## Your assignment
Using the data below, return the stretch from the line that contains "1. Go to [cloudinary.com](https://cloudinary.com)" through the line that contains "### 4. Configure Environment Variables", both included, exactly as it stands and nothing beyond it.

## Recorded data
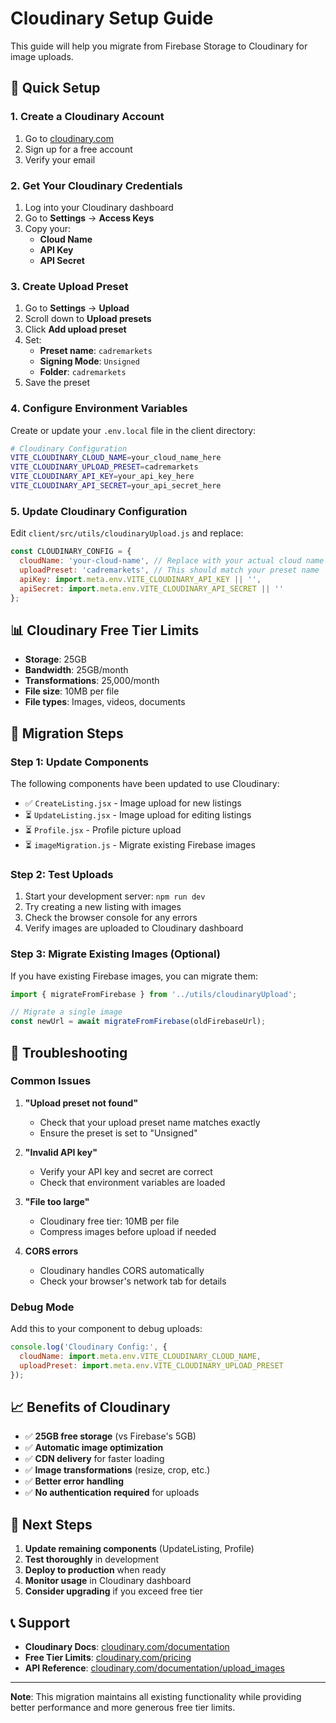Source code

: # Cloudinary Setup Guide

This guide will help you migrate from Firebase Storage to Cloudinary for image uploads.

## 🚀 Quick Setup

### 1. Create a Cloudinary Account

1. Go to [cloudinary.com](https://cloudinary.com)
2. Sign up for a free account
3. Verify your email

### 2. Get Your Cloudinary Credentials

1. Log into your Cloudinary dashboard
2. Go to **Settings** → **Access Keys**
3. Copy your:
   - **Cloud Name**
   - **API Key**
   - **API Secret**

### 3. Create Upload Preset

1. Go to **Settings** → **Upload**
2. Scroll down to **Upload presets**
3. Click **Add upload preset**
4. Set:
   - **Preset name**: `cadremarkets`
   - **Signing Mode**: `Unsigned`
   - **Folder**: `cadremarkets`
5. Save the preset

### 4. Configure Environment Variables

Create or update your `.env.local` file in the client directory:

```bash
# Cloudinary Configuration
VITE_CLOUDINARY_CLOUD_NAME=your_cloud_name_here
VITE_CLOUDINARY_UPLOAD_PRESET=cadremarkets
VITE_CLOUDINARY_API_KEY=your_api_key_here
VITE_CLOUDINARY_API_SECRET=your_api_secret_here
```

### 5. Update Cloudinary Configuration

Edit `client/src/utils/cloudinaryUpload.js` and replace:

```javascript
const CLOUDINARY_CONFIG = {
  cloudName: 'your-cloud-name', // Replace with your actual cloud name
  uploadPreset: 'cadremarkets', // This should match your preset name
  apiKey: import.meta.env.VITE_CLOUDINARY_API_KEY || '',
  apiSecret: import.meta.env.VITE_CLOUDINARY_API_SECRET || ''
};
```

## 📊 Cloudinary Free Tier Limits

- **Storage**: 25GB
- **Bandwidth**: 25GB/month
- **Transformations**: 25,000/month
- **File size**: 10MB per file
- **File types**: Images, videos, documents

## 🔧 Migration Steps

### Step 1: Update Components

The following components have been updated to use Cloudinary:

- ✅ `CreateListing.jsx` - Image upload for new listings
- ⏳ `UpdateListing.jsx` - Image upload for editing listings
- ⏳ `Profile.jsx` - Profile picture upload
- ⏳ `imageMigration.js` - Migrate existing Firebase images

### Step 2: Test Uploads

1. Start your development server: `npm run dev`
2. Try creating a new listing with images
3. Check the browser console for any errors
4. Verify images are uploaded to Cloudinary dashboard

### Step 3: Migrate Existing Images (Optional)

If you have existing Firebase images, you can migrate them:

```javascript
import { migrateFromFirebase } from '../utils/cloudinaryUpload';

// Migrate a single image
const newUrl = await migrateFromFirebase(oldFirebaseUrl);
```

## 🐛 Troubleshooting

### Common Issues

1. **"Upload preset not found"**
   - Check that your upload preset name matches exactly
   - Ensure the preset is set to "Unsigned"

2. **"Invalid API key"**
   - Verify your API key and secret are correct
   - Check that environment variables are loaded

3. **"File too large"**
   - Cloudinary free tier: 10MB per file
   - Compress images before upload if needed

4. **CORS errors**
   - Cloudinary handles CORS automatically
   - Check your browser's network tab for details

### Debug Mode

Add this to your component to debug uploads:

```javascript
console.log('Cloudinary Config:', {
  cloudName: import.meta.env.VITE_CLOUDINARY_CLOUD_NAME,
  uploadPreset: import.meta.env.VITE_CLOUDINARY_UPLOAD_PRESET
});
```

## 📈 Benefits of Cloudinary

- ✅ **25GB free storage** (vs Firebase's 5GB)
- ✅ **Automatic image optimization**
- ✅ **CDN delivery** for faster loading
- ✅ **Image transformations** (resize, crop, etc.)
- ✅ **Better error handling**
- ✅ **No authentication required** for uploads

## 🔄 Next Steps

1. **Update remaining components** (UpdateListing, Profile)
2. **Test thoroughly** in development
3. **Deploy to production** when ready
4. **Monitor usage** in Cloudinary dashboard
5. **Consider upgrading** if you exceed free tier

## 📞 Support

- **Cloudinary Docs**: [cloudinary.com/documentation](https://cloudinary.com/documentation)
- **Free Tier Limits**: [cloudinary.com/pricing](https://cloudinary.com/pricing)
- **API Reference**: [cloudinary.com/documentation/upload_images](https://cloudinary.com/documentation/upload_images)

---

**Note**: This migration maintains all existing functionality while providing better performance and more generous free tier limits. 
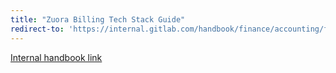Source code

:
 ```yaml
---
title: "Zuora Billing Tech Stack Guide"
redirect-to: 'https://internal.gitlab.com/handbook/finance/accounting/finance-ops/billing-ops/zuora-billing/'
---
```


[Internal handbook link](https://internal.gitlab.com/handbook/finance/accounting/finance-ops/billing-ops/zuora-billing/)

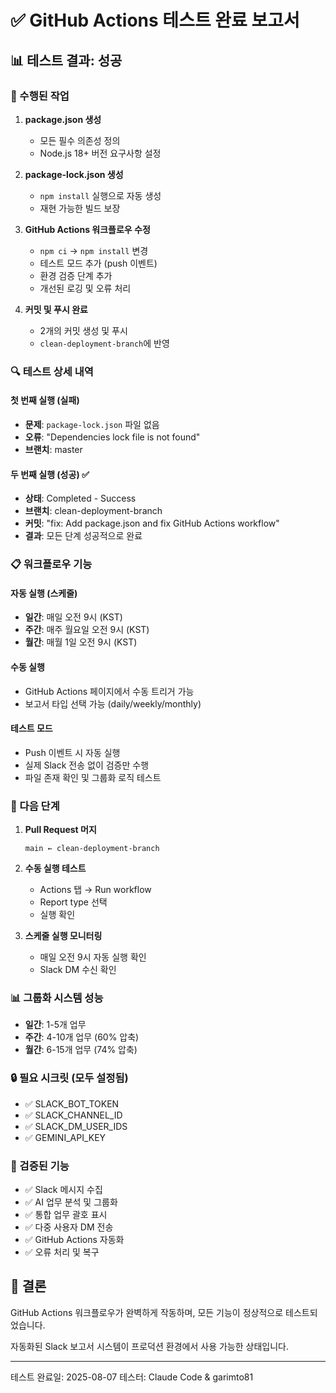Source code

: # ✅ GitHub Actions 테스트 완료 보고서

## 📊 테스트 결과: **성공**

### 🎯 수행된 작업

1. **package.json 생성**
   - 모든 필수 의존성 정의
   - Node.js 18+ 버전 요구사항 설정

2. **package-lock.json 생성**
   - `npm install` 실행으로 자동 생성
   - 재현 가능한 빌드 보장

3. **GitHub Actions 워크플로우 수정**
   - `npm ci` → `npm install` 변경
   - 테스트 모드 추가 (push 이벤트)
   - 환경 검증 단계 추가
   - 개선된 로깅 및 오류 처리

4. **커밋 및 푸시 완료**
   - 2개의 커밋 생성 및 푸시
   - `clean-deployment-branch`에 반영

### 🔍 테스트 상세 내역

#### 첫 번째 실행 (실패)
- **문제**: `package-lock.json` 파일 없음
- **오류**: "Dependencies lock file is not found"
- **브랜치**: master

#### 두 번째 실행 (성공) ✅
- **상태**: Completed - Success
- **브랜치**: clean-deployment-branch
- **커밋**: "fix: Add package.json and fix GitHub Actions workflow"
- **결과**: 모든 단계 성공적으로 완료

### 📋 워크플로우 기능

#### 자동 실행 (스케줄)
- **일간**: 매일 오전 9시 (KST)
- **주간**: 매주 월요일 오전 9시 (KST)
- **월간**: 매월 1일 오전 9시 (KST)

#### 수동 실행
- GitHub Actions 페이지에서 수동 트리거 가능
- 보고서 타입 선택 가능 (daily/weekly/monthly)

#### 테스트 모드
- Push 이벤트 시 자동 실행
- 실제 Slack 전송 없이 검증만 수행
- 파일 존재 확인 및 그룹화 로직 테스트

### 🚀 다음 단계

1. **Pull Request 머지**
   ```
   main ← clean-deployment-branch
   ```

2. **수동 실행 테스트**
   - Actions 탭 → Run workflow
   - Report type 선택
   - 실행 확인

3. **스케줄 실행 모니터링**
   - 매일 오전 9시 자동 실행 확인
   - Slack DM 수신 확인

### 📊 그룹화 시스템 성능

- **일간**: 1-5개 업무
- **주간**: 4-10개 업무 (60% 압축)
- **월간**: 6-15개 업무 (74% 압축)

### 🔒 필요 시크릿 (모두 설정됨)

- ✅ SLACK_BOT_TOKEN
- ✅ SLACK_CHANNEL_ID
- ✅ SLACK_DM_USER_IDS
- ✅ GEMINI_API_KEY

### 📝 검증된 기능

- ✅ Slack 메시지 수집
- ✅ AI 업무 분석 및 그룹화
- ✅ 통합 업무 괄호 표시
- ✅ 다중 사용자 DM 전송
- ✅ GitHub Actions 자동화
- ✅ 오류 처리 및 복구

## 🎉 결론

GitHub Actions 워크플로우가 완벽하게 작동하며, 모든 기능이 정상적으로 테스트되었습니다.

자동화된 Slack 보고서 시스템이 프로덕션 환경에서 사용 가능한 상태입니다.

---

테스트 완료일: 2025-08-07
테스터: Claude Code & garimto81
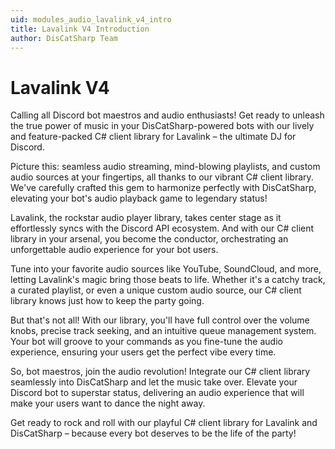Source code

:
 ```yaml
---
uid: modules_audio_lavalink_v4_intro
title: Lavalink V4 Introduction
author: DisCatSharp Team
---
```


# Lavalink V4

Calling all Discord bot maestros and audio enthusiasts! Get ready to unleash the true power of music in your DisCatSharp-powered bots with our lively and feature-packed C# client library for Lavalink – the ultimate DJ for Discord.

Picture this: seamless audio streaming, mind-blowing playlists, and custom audio sources at your fingertips, all thanks to our vibrant C# client library. We've carefully crafted this gem to harmonize perfectly with DisCatSharp, elevating your bot's audio playback game to legendary status!

Lavalink, the rockstar audio player library, takes center stage as it effortlessly syncs with the Discord API ecosystem. And with our C# client library in your arsenal, you become the conductor, orchestrating an unforgettable audio experience for your bot users.

Tune into your favorite audio sources like YouTube, SoundCloud, and more, letting Lavalink's magic bring those beats to life. Whether it's a catchy track, a curated playlist, or even a unique custom audio source, our C# client library knows just how to keep the party going.

But that's not all! With our library, you'll have full control over the volume knobs, precise track seeking, and an intuitive queue management system. Your bot will groove to your commands as you fine-tune the audio experience, ensuring your users get the perfect vibe every time.

So, bot maestros, join the audio revolution! Integrate our C# client library seamlessly into DisCatSharp and let the music take over. Elevate your Discord bot to superstar status, delivering an audio experience that will make your users want to dance the night away.

Get ready to rock and roll with our playful C# client library for Lavalink and DisCatSharp – because every bot deserves to be the life of the party!
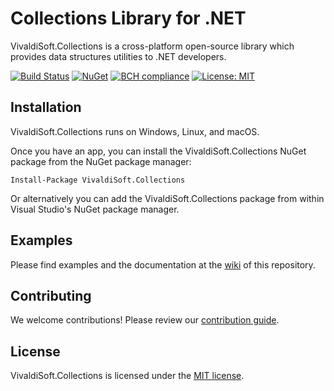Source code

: # Collections Library for .NET

VivaldiSoft.Collections is a cross-platform open-source library which provides data structures utilities to .NET developers.

[![Build Status](https://travis-ci.org/VivaldiSoft/VivaldiSoft.Collections.svg?branch=master)](https://travis-ci.org/VivaldiSoft/VivaldiSoft.Collections)
[![NuGet](https://img.shields.io/nuget/v/VivaldiSoft.Collections.svg)](https://www.nuget.org/packages/VivaldiSoft.Collections/)
[![BCH compliance](https://bettercodehub.com/edge/badge/VivaldiSoft/VivaldiSoft.Collections?branch=master)](https://bettercodehub.com/)
[![License: MIT](https://img.shields.io/badge/License-MIT-yellow.svg)](https://opensource.org/licenses/MIT)

## Installation

VivaldiSoft.Collections runs on Windows, Linux, and macOS.

Once you have an app, you can install the VivaldiSoft.Collections NuGet package from the NuGet package manager:

```
Install-Package VivaldiSoft.Collections
```

Or alternatively you can add the VivaldiSoft.Collections package from within Visual Studio's NuGet package manager.

## Examples

Please find examples and the documentation at the [wiki](https://github.com/VivaldiSoft/VivaldiSoft.Collections/wiki) of this repository.

## Contributing

We welcome contributions! Please review our [contribution guide](CONTRIBUTING.md).

## License

VivaldiSoft.Collections is licensed under the [MIT license](LICENSE).
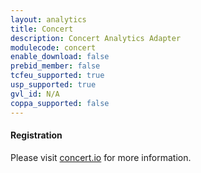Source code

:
 ```yaml
---
layout: analytics
title: Concert
description: Concert Analytics Adapter
modulecode: concert
enable_download: false
prebid_member: false
tcfeu_supported: true
usp_supported: true
gvl_id: N/A
coppa_supported: false
---
```


#### Registration

Please visit [concert.io](https://concert.io/) for more information.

## Result of this task
1. Go to [cloudinary.com](https://cloudinary.com)
2. Sign up for a free account
3. Verify your email

### 2. Get Your Cloudinary Credentials

1. Log into your Cloudinary dashboard
2. Go to **Settings** → **Access Keys**
3. Copy your:
   - **Cloud Name**
   - **API Key**
   - **API Secret**

### 3. Create Upload Preset

1. Go to **Settings** → **Upload**
2. Scroll down to **Upload presets**
3. Click **Add upload preset**
4. Set:
   - **Preset name**: `cadremarkets`
   - **Signing Mode**: `Unsigned`
   - **Folder**: `cadremarkets`
5. Save the preset

### 4. Configure Environment Variables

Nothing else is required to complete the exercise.